───── SUPPLIED RECORDS
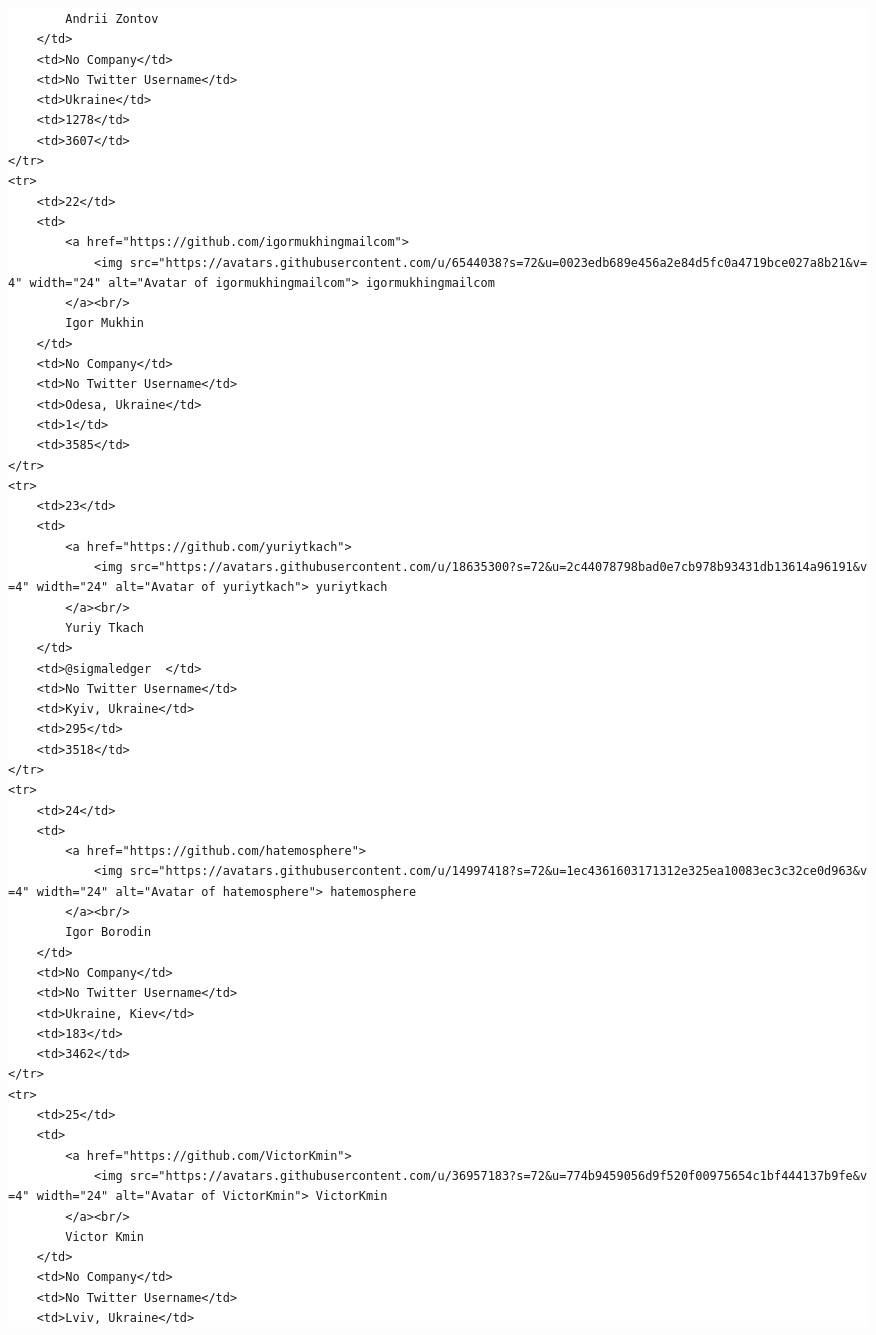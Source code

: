 			Andrii Zontov
		</td>
		<td>No Company</td>
		<td>No Twitter Username</td>
		<td>Ukraine</td>
		<td>1278</td>
		<td>3607</td>
	</tr>
	<tr>
		<td>22</td>
		<td>
			<a href="https://github.com/igormukhingmailcom">
				<img src="https://avatars.githubusercontent.com/u/6544038?s=72&u=0023edb689e456a2e84d5fc0a4719bce027a8b21&v=4" width="24" alt="Avatar of igormukhingmailcom"> igormukhingmailcom
			</a><br/>
			Igor Mukhin
		</td>
		<td>No Company</td>
		<td>No Twitter Username</td>
		<td>Odesa, Ukraine</td>
		<td>1</td>
		<td>3585</td>
	</tr>
	<tr>
		<td>23</td>
		<td>
			<a href="https://github.com/yuriytkach">
				<img src="https://avatars.githubusercontent.com/u/18635300?s=72&u=2c44078798bad0e7cb978b93431db13614a96191&v=4" width="24" alt="Avatar of yuriytkach"> yuriytkach
			</a><br/>
			Yuriy Tkach
		</td>
		<td>@sigmaledger  </td>
		<td>No Twitter Username</td>
		<td>Kyiv, Ukraine</td>
		<td>295</td>
		<td>3518</td>
	</tr>
	<tr>
		<td>24</td>
		<td>
			<a href="https://github.com/hatemosphere">
				<img src="https://avatars.githubusercontent.com/u/14997418?s=72&u=1ec4361603171312e325ea10083ec3c32ce0d963&v=4" width="24" alt="Avatar of hatemosphere"> hatemosphere
			</a><br/>
			Igor Borodin
		</td>
		<td>No Company</td>
		<td>No Twitter Username</td>
		<td>Ukraine, Kiev</td>
		<td>183</td>
		<td>3462</td>
	</tr>
	<tr>
		<td>25</td>
		<td>
			<a href="https://github.com/VictorKmin">
				<img src="https://avatars.githubusercontent.com/u/36957183?s=72&u=774b9459056d9f520f00975654c1bf444137b9fe&v=4" width="24" alt="Avatar of VictorKmin"> VictorKmin
			</a><br/>
			Victor Kmin
		</td>
		<td>No Company</td>
		<td>No Twitter Username</td>
		<td>Lviv, Ukraine</td>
──────────
### PROBLEM DESCRIPTION
For the string "href", search the preceding data and copy every line that includes it.

### EXERCISE SOLUTION
			<a href="https://github.com/igormukhingmailcom">
			<a href="https://github.com/yuriytkach">
			<a href="https://github.com/hatemosphere">
			<a href="https://github.com/VictorKmin">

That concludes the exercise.